Nach dem Ersten Weltkrieg erhob die neugegründete Republik Litauen Anspruch auf das zu Ostpreußen gehörende Memelland, um in den Besitz eines Tiefwasserhafens an der Ostsee zu gelangen. Allerdings wurde dann im Vertrag von Versailles festgelegt, daß dieser seit dem Vertrag von Melnosee 1422 zum deutschen Ordensgebiet gehörende Landesteil als Mandatsgebiet des Völkerbundes unter französische Verwaltung kommen solle. Doch Litauen ließ nicht locker und drängte weiter auf Überlassung. Daraufhin forderte Großbritannien Litauen auf, im Austausch für das Memelland die polnischen Ansprüche bezüglich Wilna anzuerkennen. Das war indes keine Option für die Regierung in Kaunas, weshalb sie am 20. November 1922 den Entschluß faßte, das fragliche Gebiet zu annektieren. Denn mittlerweile stand fest, daß weder die russischen Bolschewisten noch Deutschland etwas dagegen unternehmen würden.
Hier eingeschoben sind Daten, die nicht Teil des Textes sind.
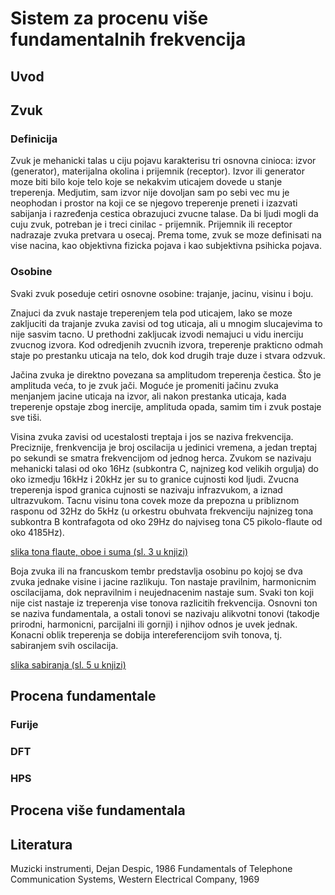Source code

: # Sistem za procenu više fundamentalnih frekvencija

## Uvod
## Zvuk

### Definicija
Zvuk je mehanicki talas u ciju pojavu karakterisu tri osnovna cinioca: izvor (generator), materijalna okolina i prijemnik (receptor). Izvor ili generator moze biti bilo koje telo koje se nekakvim uticajem dovede u stanje treperenja. Medjutim, sam izvor nije dovoljan sam po sebi vec mu je neophodan i prostor na koji ce se njegovo treperenje preneti i izazvati sabijanja i razređenja cestica obrazujuci zvucne talase. Da bi ljudi mogli da cuju zvuk, potreban je i treci cinilac - prijemnik. Prijemnik ili receptor nadrazaje zvuka pretvara u osecaj. Prema tome, zvuk se moze definisati na vise nacina, kao objektivna fizicka pojava i kao subjektivna psihicka pojava.

### Osobine
Svaki zvuk poseduje cetiri osnovne osobine: trajanje, jacinu, visinu i boju.

Znajuci da zvuk nastaje treperenjem tela pod uticajem, lako se moze zakljuciti da trajanje zvuka zavisi od tog uticaja, ali u mnogim slucajevima to nije sasvim tacno. U prethodni zakljucak izvodi nemajuci u vidu inerciju zvucnog izvora. Kod odredjenih zvucnih izvora, treperenje prakticno odmah staje po prestanku uticaja na telo, dok kod drugih traje duze i stvara odzvuk.

Jačina zvuka je direktno povezana sa amplitudom treperenja čestica. Što je amplituda veća, to je zvuk jači. Moguće je promeniti jačinu zvuka menjanjem jacine uticaja na izvor, ali nakon prestanka uticaja, kada treperenje opstaje zbog inercije, amplituda opada, samim tim i zvuk postaje sve tiši.

Visina zvuka zavisi od ucestalosti treptaja i jos se naziva frekvencija. Preciznije, frenkvencija je broj oscilacija u jedinici vremena, a jedan treptaj po sekundi se smatra frekvencijom od jednog herca. Zvukom se nazivaju mehanicki talasi od oko 16Hz (subkontra C, najnizeg kod velikih orgulja) do oko izmedju 16kHz i 20kHz jer su to granice cujnosti kod ljudi. Zvucna treperenja ispod granica cujnosti se nazivaju infrazvukom, a iznad ultrazvukom. Tacnu visinu tona covek moze da prepozna u pribliznom rasponu od 32Hz do 5kHz (u orkestru obuhvata frekvenciju najnizeg tona subkontra B kontrafagota od oko 29Hz do najviseg tona C5 pikolo-flaute od oko 4185Hz).

[slika tona flaute, oboe i suma (sl. 3 u knjizi)](#)

Boja zvuka ili na francuskom tembr predstavlja osobinu po kojoj se dva zvuka jednake visine i jacine razlikuju. Ton nastaje pravilnim, harmonicnim oscilacijama, dok nepravilnim i neujednacenim nastaje sum. Svaki ton koji nije cist nastaje iz treperenja vise tonova razlicitih frekvencija. Osnovni ton se naziva fundamentala, a ostali tonovi se nazivaju alikvotni tonovi (takodje prirodni, harmonicni, parcijalni ili gornji) i njihov odnos je uvek jednak. Konacni oblik treperenja se dobija intereferencijom svih tonova, tj. sabiranjem svih oscilacija.

[slika sabiranja (sl. 5 u knjizi)](#)

## Procena fundamentale
### Furije
### DFT
### HPS
## Procena više fundamentala


## Literatura
Muzicki instrumenti, Dejan Despic, 1986
Fundamentals of Telephone Communication Systems, Western Electrical Company, 1969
In der Weimarer Republik wurde zudem die Empörung auf die gleichzeitig stattfindende Ruhrbesetzung durch Frankreich und Belgien (Serite 19) gelenkt.
Von 1926 bis 1938 stand das Memelland unter Kriegsrecht
Die Vorbereitung des Einmarsches oblag dem Obersten Komitee für die Rettung Kleinlitauens (SCSLM) sowie dem Chef der paramilitärischen Schützenunion Vincas Krėvė-Mickevičius und dem Abwehroffizier Jonas Polovinskas, der sich nun Budrys nannte, um weniger litauisch zu klingen. Als Vorwand diente die Falschbehauptung, die litauische Bevölkerung im Memelland – etwa dreißig Prozent, die sich aber wegen des evangelischen Glaubens eher als Ostpreußen identifizierten – werde von „Ausländern“ terrorisiert, weswegen das Ganze auch als Aufstand aufgezogen werden sollte.
Tatsächlich jedoch fand am 10. Januar 1923 keine Erhebung der autochthonen Bevölkerung „Kleinlitauens“ statt, sondern ein Einmarsch von 624 regulären litauischen Soldaten und 455 ebenfalls aus der Republik Litauen kommenden Schützen unter dem Kommando von Polovinskas. Um diesen Umstand zu kaschieren, trugen die Invasoren Zivilkleidung und eine grüne Armbinde mit der Aufschrift „MLS“ für „Freiwilliger von Kleinlitauen“. Angeblich wurden die drei litauischen Truppenkontingente dann von 300 Insurgenten aus dem Memelgebiet empfangen und unterstützt. Doch dies war lediglich eine Schutzbehauptung der Regierung in Kaunas, um die Legende von der „Rebellion der geknechteten Kleinlitauer“ zu stützen.
Die Invasion verlief zunächst ohne Gegenwehr der rund 250 Soldaten der französischen Mandatsmacht, bis dann am 15. Januar doch Schußwechsel in der Stadt Memel stattfanden, bei denen es 15 Tote gab. Andererseits vereinbarten Polovinskas und der Völkerbund-Kommissar Gabriel Petisné noch am gleichen Tag einen Waffenstillstand. Dem folgte am 19. Januar der Abzug aller Franzosen, wonach das litauische Parlament am 24. Januar die Eingliederung des Memellandes in die Republik Litauen proklamierte. Drei Wochen später erkannte die Pariser Botschafterkonferenz der Siegermächte des Ersten Weltkrieges die Annexion als Faktum an.
Die Souveränität Litauens über das Teilstück von „Kleinlitauen“ wurde am 8. Mai 1924 im Übereinkommen über das Gebiet von Memel zwischen Litauen und den Staaten der Botschafterkonferenz bestätigt – allerdings um den Preis der Autonomie „Kleinlitauens“. Diesen Autonomiestatus ignorierte die litauische Regierung dann jedoch schon im Dezember 1926, als sie das Memelland unter Kriegsrecht stellte. Nach dessen Aufhebung erbrachten die Landtagswahlen vom Dezember 1938 einen überwältigenden Sieg für die deutsche Liste. Vor diesem Hintergrund erfolgte im März 1939 das Ultimatum der Nationalsozialisten an Litauen sowie die Rückgabe des Memellandes an Deutschland.